Exercise:
From the line with "magnitude 4.0 mR ." through the line with "operação do reservatório.", inclusive, return each line of the data below exactly and leave the rest out.
···
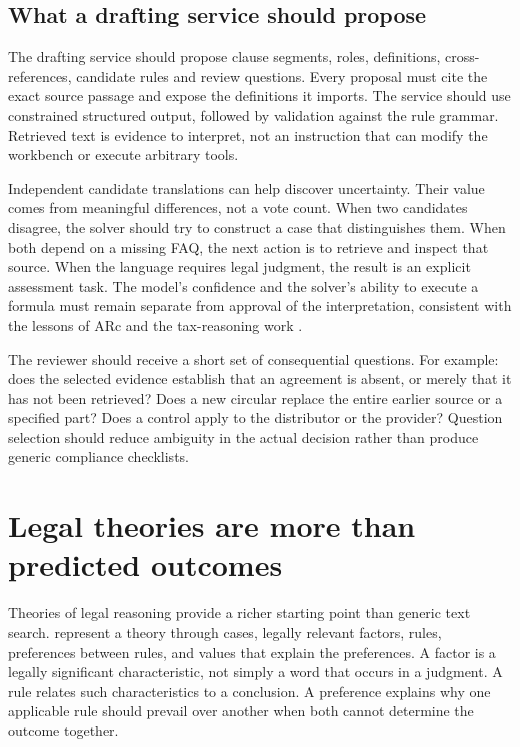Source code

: \documentclass[12pt,a4paper,oneside,openany]{book}
\begin{document}
\subsection{What a drafting service should propose}
\label{merge:P-03-product:08}


The drafting service should propose clause segments, roles, definitions,
cross-references, candidate rules and review questions. Every proposal must cite
the exact source passage and expose the definitions it imports. The service
should use constrained structured output, followed by validation against the
rule grammar. Retrieved text is evidence to interpret, not an instruction that
can modify the workbench or execute arbitrary tools.

Independent candidate translations can help discover uncertainty. Their value
comes from meaningful differences, not a vote count. When two candidates disagree,
the solver should try to construct a case that distinguishes them. When both
depend on a missing FAQ, the next action is to retrieve and inspect that source.
When the language requires legal judgment, the result is an explicit assessment
task. The model's confidence and the solver's ability to execute a formula must
remain separate from approval of the interpretation, consistent with the lessons
of ARc and the tax-reasoning work \citep{arc2025,jurayj2026}.

The reviewer should receive a short set of consequential questions. For example:
does the selected evidence establish that an agreement is absent, or merely that
it has not been retrieved? Does a new circular replace the entire earlier source
or a specified part? Does a control apply to the distributor or the provider?
Question selection should reduce ambiguity in the actual decision rather than
produce generic compliance checklists.

\section{Legal theories are more than predicted outcomes}
\label{merge:M05:01}


Theories of legal reasoning provide a richer starting point than generic text
search. \citet[sections 3--5]{theories2003} represent a theory through cases,
legally relevant factors, rules, preferences between rules, and values that
explain the preferences. A factor is a legally significant characteristic, not
simply a word that occurs in a judgment. A rule relates such characteristics to a
conclusion. A preference explains why one applicable rule should prevail over
another when both cannot determine the outcome together.
\end{document}
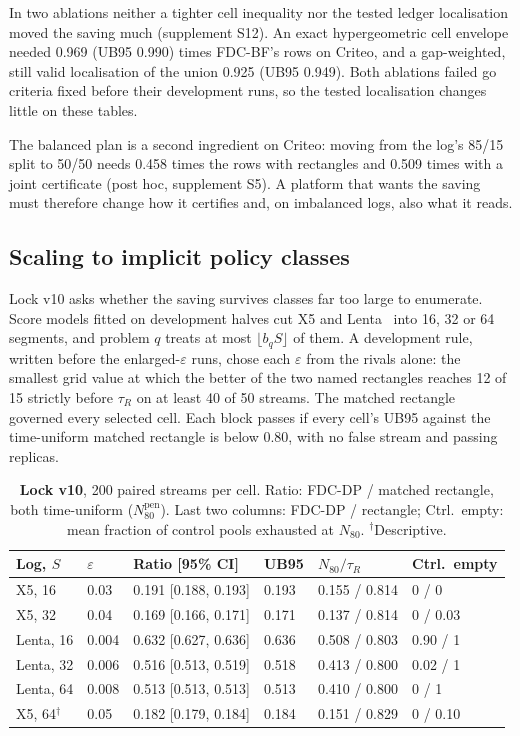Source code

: \documentclass[sigconf,anonymous,review]{acmart}
\newcommand{\eps}{\varepsilon}
\newcommand{\Npen}{N_{80}^{\text{pen}}}
\begin{document}
In two ablations neither a tighter cell inequality nor the tested ledger localisation moved the saving much (supplement S12). An exact hypergeometric cell envelope needed 0.969 (UB95 0.990) times FDC-BF's rows on Criteo, and a gap-weighted, still valid localisation of the union 0.925 (UB95 0.949). Both ablations failed go criteria fixed before their development runs, so the tested localisation changes little on these tables.

The balanced plan is a second ingredient on Criteo: moving from the log's 85/15 split to 50/50 needs 0.458 times the rows with rectangles and 0.509 times with a joint certificate (post hoc, supplement S5). A platform that wants the saving must therefore change how it certifies and, on imbalanced logs, also what it reads.

\subsection{Scaling to implicit policy classes}\label{sec:scale}

Lock v10 asks whether the saving survives classes far too large to enumerate. Score models fitted on development halves cut X5 and Lenta~\citep{scikituplift2020} into 16, 32 or 64 segments, and problem $q$ treats at most $\lfloor b_q S \rfloor$ of them. A development rule, written before the enlarged-$\eps$ runs, chose each $\eps$ from the rivals alone: the smallest grid value at which the better of the two named rectangles reaches 12 of 15 strictly before $\tau_R$ on at least 40 of 50 streams. The matched rectangle governed every selected cell. Each block passes if every cell's UB95 against the time-uniform matched rectangle is below 0.80, with no false stream and passing replicas.

\begin{table}[t]
\caption{\textbf{Lock v10}, 200 paired streams per cell. Ratio: FDC-DP / matched rectangle, both time-uniform ($\Npen$). Last two columns: FDC-DP / rectangle; Ctrl.\ empty: mean fraction of control pools exhausted at $N_{80}$. $^\dagger$Descriptive.}
\label{tab:scale}
\small
\setlength{\tabcolsep}{2.6pt}
\begin{tabular}{@{}llllll@{}}
\toprule
Log, $S$ & $\eps$ & Ratio [95\% CI] & UB95 & $N_{80}/\tau_R$ & Ctrl.\ empty \\
\midrule
X5, 16 & 0.03 & 0.191 [0.188, 0.193] & 0.193 & 0.155 / 0.814 & 0 / 0 \\
X5, 32 & 0.04 & 0.169 [0.166, 0.171] & 0.171 & 0.137 / 0.814 & 0 / 0.03 \\
Lenta, 16 & 0.004 & 0.632 [0.627, 0.636] & 0.636 & 0.508 / 0.803 & 0.90 / 1 \\
Lenta, 32 & 0.006 & 0.516 [0.513, 0.519] & 0.518 & 0.413 / 0.800 & 0.02 / 1 \\
Lenta, 64 & 0.008 & 0.513 [0.513, 0.513] & 0.513 & 0.410 / 0.800 & 0 / 1 \\
X5, 64$^\dagger$ & 0.05 & 0.182 [0.179, 0.184] & 0.184 & 0.151 / 0.829 & 0 / 0.10 \\
\bottomrule
\end{tabular}
\end{table}
\end{document}
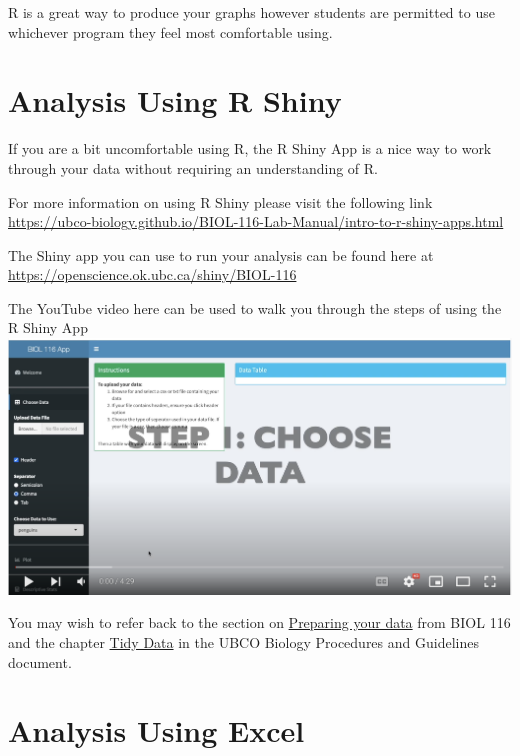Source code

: \documentclass[
]{book}
\begin{document}
R is a great way to produce your graphs however students are permitted to use whichever program they feel most comfortable using.

\hypertarget{analysis-using-r-shiny}{%
\chapter*{Analysis Using R Shiny}\label{analysis-using-r-shiny}}

If you are a bit uncomfortable using R, the R Shiny App is a nice way to work through your data without requiring an understanding of R.

For more information on using R Shiny please visit the following link \url{https://ubco-biology.github.io/BIOL-116-Lab-Manual/intro-to-r-shiny-apps.html}

The Shiny app you can use to run your analysis can be found here at \url{https://openscience.ok.ubc.ca/shiny/BIOL-116}

The YouTube video here can be used to walk you through the steps of using the R Shiny App \includegraphics{images/shiny-app.png}

You may wish to refer back to the section on \href{https://ubco-biology.github.io/BIOL-116-Lab-Manual/preparing-your-data.html}{Preparing your data} from BIOL 116 and the chapter \href{https://ubco-biology.github.io/Procedures-and-Guidelines/tidy-data.html}{Tidy Data} in the UBCO Biology Procedures and Guidelines document.

\hypertarget{analysis-using-excel}{%
\chapter*{Analysis Using Excel}\label{analysis-using-excel}}
\end{document}
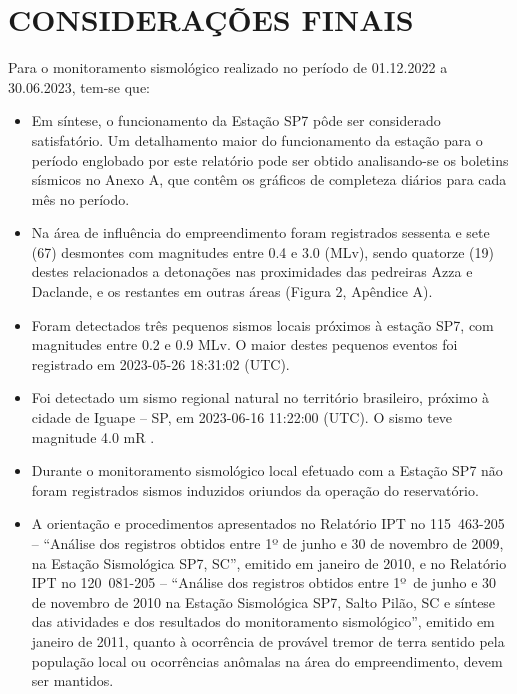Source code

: \section{CONSIDERAÇÕES FINAIS}
\label{sec:consid_finais}

\par{Para o monitoramento sismológico realizado no período de 01.12.2022 a 30.06.2023, tem-se que:}

\begin{itemize}
    \item Em síntese, o funcionamento da Estação SP7 pôde ser considerado satisfatório. Um detalhamento maior do funcionamento da estação para o período englobado por este relatório pode ser obtido analisando-se os boletins sísmicos no Anexo A, que contêm os gráficos de completeza diários para cada mês no período.
    \item Na área de influência do empreendimento foram registrados sessenta e sete (67) desmontes com magnitudes entre 0.4 e 3.0 (MLv), sendo quatorze (19) destes relacionados a detonações nas proximidades das pedreiras Azza e Daclande, e os restantes em outras áreas (Figura 2, Apêndice A).
    \item Foram detectados três pequenos sismos locais próximos à estação SP7, com magnitudes entre 0.2 e 0.9 MLv. O maior destes pequenos eventos foi registrado em 2023-05-26 18:31:02 (UTC).
    \item Foi detectado um sismo regional natural no território brasileiro, próximo à cidade de Iguape – SP, em 2023-06-16 11:22:00 (UTC). O sismo teve magnitude 4.0 mR .
    \item Durante o monitoramento sismológico local efetuado com a Estação SP7 não foram registrados sismos induzidos oriundos da operação do reservatório. 
    \item A orientação e procedimentos apresentados no Relatório IPT no 115 463-205 – “Análise dos registros obtidos entre 1º de junho e 30 de novembro de 2009, na Estação Sismológica SP7, SC”, emitido em janeiro de 2010, e no Relatório IPT no 120 081-205 – “Análise dos registros obtidos entre 1º de junho e 30 de novembro de 2010 na Estação Sismológica SP7, Salto Pilão, SC e síntese das atividades e dos resultados do monitoramento sismológico”, emitido em janeiro de 2011, quanto à ocorrência de provável tremor de terra sentido pela população local ou ocorrências anômalas na área do empreendimento, devem ser mantidos.
\end{itemize}


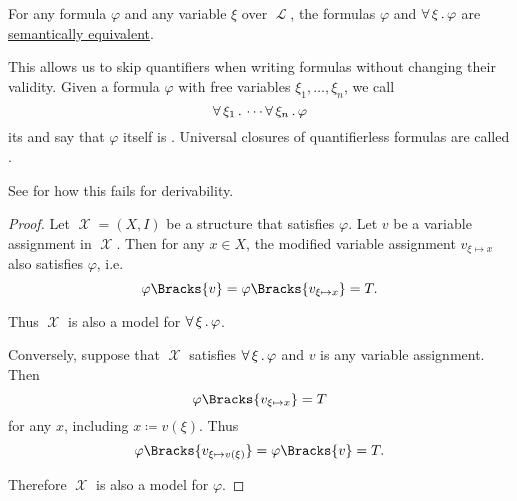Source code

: \begin{proposition}\label{thm:implicit_universal_quantification}
  For any formula \( \varphi \) and any variable \( \xi \) over \( \mscrL \), the formulas \( \varphi \) and \( \forall \thinspace \xi \thinspace . \thinspace \varphi \) are \hyperref[def:first_order_semantics/equivalence]{semantically equivalent}.

  This allows us to skip quantifiers when writing formulas without changing their validity. Given a formula \( \varphi \) with free variables \( \xi_1, \ldots, \xi_n \), we call
  \begin{equation*}
    \forall \thinspace \xi_1 \thinspace . \thinspace \cdots \forall \thinspace \xi_n \thinspace . \thinspace \varphi
  \end{equation*}
  its  and say that \( \varphi \) itself is . Universal closures of quantifierless formulas are called .

  See  for how this fails for derivability.
\end{proposition}
\begin{proof}
  Let \( \mscrX = (X, I) \) be a structure that satisfies \( \varphi \). Let \( v \) be a variable assignment in \( \mscrX \). Then for any \( x \in X \), the modified variable assignment \( v_{\xi \mapsto x} \) also satisfies \( \varphi \), i.e.
  \begin{equation*}
    \varphi\Bracks{v} = \varphi\Bracks{v_{\xi \mapsto x}} = T.
  \end{equation*}

  Thus \( \mscrX \) is also a model for \( \forall \thinspace \xi \thinspace . \thinspace \varphi \).

  Conversely, suppose that \( \mscrX \) satisfies \( \forall \thinspace \xi \thinspace . \thinspace \varphi \) and \( v \) is any variable assignment. Then
  \begin{equation*}
    \varphi\Bracks{v_{\xi \mapsto x}} = T
  \end{equation*}
  for any \( x \), including \( x \coloneqq v(\xi) \). Thus
  \begin{equation*}
    \varphi\Bracks{v_{\xi \mapsto v(\xi)}} = \varphi\Bracks{v} = T.
  \end{equation*}

  Therefore \( \mscrX \) is also a model for \( \varphi \).
\end{proof}

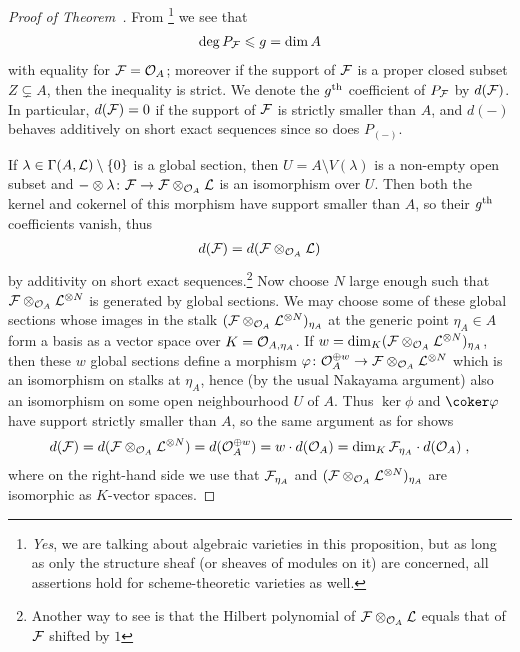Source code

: \documentclass[a4paper,parskip=half,numbers=enddot, DIV=12]{scrreprt}
\renewcommand{\leq}{\leqslant}
\begin{document}
\begin{proof}[Proof of Theorem~]
	From \cite[Proposition~3.1.3]{alg2}\footnote{\emph{Yes}, we are talking about algebraic varieties in this proposition, but as long as only the structure sheaf (or sheaves of modules on it) are concerned, all assertions hold for scheme-theoretic varieties as well.} we see that
	\begin{align*}
		\deg P_{\Ff}\leq g=\dim A
	\end{align*}
	with equality for $\mathcal{F}=\mathcal{O}_A$; moreover if the support of $\mathcal{F}$ is a proper closed subset $Z\subsetneq A$, then the inequality is strict. We denote the $g^{\text{th}}$ coefficient of $P_{\mathcal{F}}$ by $d(\mathcal{F})$. In particular, $d(\mathcal{F})=0$ if the support of $\mathcal{F}$ is strictly smaller than $A$, and $d(-)$ behaves additively on short exact sequences since so does $P_{(-)}$.
	
	If $\lambda\in\Gamma(A,\mathcal{L})\setminus \{0\}$ is a global section, then $U=A\setminus V(\lambda)$ is a non-empty open subset and $-\otimes\lambda\colon \Ff\morphism\Ff\otimes_{\Oo_A}\Ll$ is an isomorphism over $U$. Then both the kernel and cokernel of this morphism have support smaller than $A$, so their $g^{\text{th}}$ coefficients vanish, thus
	\begin{align}\lbl{eq:dLShift}
		d(\Ff)=d(\Ff\otimes_{\Oo_A}\Ll)
	\end{align}
	by additivity on short exact sequences.\footnote{Another way to see  is that the Hilbert polynomial of $\mathcal{F}\otimes_{\mathcal{O}_A}\mathcal{L}$ equals that of $\mathcal{F}$ shifted by $1$} Now choose $N$ large enough such that $\mathcal{F}\otimes_{\mathcal{O}_A}\mathcal{L}^{\otimes N}$ is generated by global sections. We may choose some of these global sections whose images in the stalk $(\mathcal{F}\otimes_{\mathcal{O}_A}\mathcal{L}^{\otimes N})_{\eta_A}$ at the generic point $\eta_A\in A$ form a basis as a vector space over $K=\mathcal{O}_{A,\eta_A}$. If $w=\dim_K(\mathcal{F}\otimes_{\mathcal{O}_A}\mathcal{L}^{\otimes N})_{\eta_A}$, then these $w$ global sections define a morphism $\phi\colon \Oo_A^{\oplus w}\morphism \Ff\otimes_{\Oo_A}\Ll^{\otimes N}$ which is an isomorphism on stalks at $\eta_A$, hence (by the usual Nakayama argument) also an isomorphism on some open neighbourhood $U$ of $A$. Thus $\ker\phi$ and $\coker \phi$ have support strictly smaller than $A$, so the same argument as for  shows
	\begin{align}\lbl{eq:dFormula}
		d(\Ff)=d(\Ff\otimes_{\Oo_A}\Ll^{\otimes N})=d(\Oo_A^{\oplus w})=w\cdot d(\Oo_A)=\dim_K\Ff_{\eta_A}\cdot d(\Oo_A)\;,
	\end{align}
	where on the right-hand side we use that $\mathcal{F}_{\eta_A}$ and $(\mathcal{F}\otimes_{\mathcal{O}_A}\mathcal{L}^{\otimes N})_{\eta_A}$ are isomorphic as $K$-vector spaces.
	

\end{proof}
\end{document}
···
Your response:
    \item Foi detectado um sismo regional natural no território brasileiro, próximo à cidade de Iguape – SP, em 2023-06-16 11:22:00 (UTC). O sismo teve magnitude 4.0 mR .
    \item Durante o monitoramento sismológico local efetuado com a Estação SP7 não foram registrados sismos induzidos oriundos da operação do reservatório. 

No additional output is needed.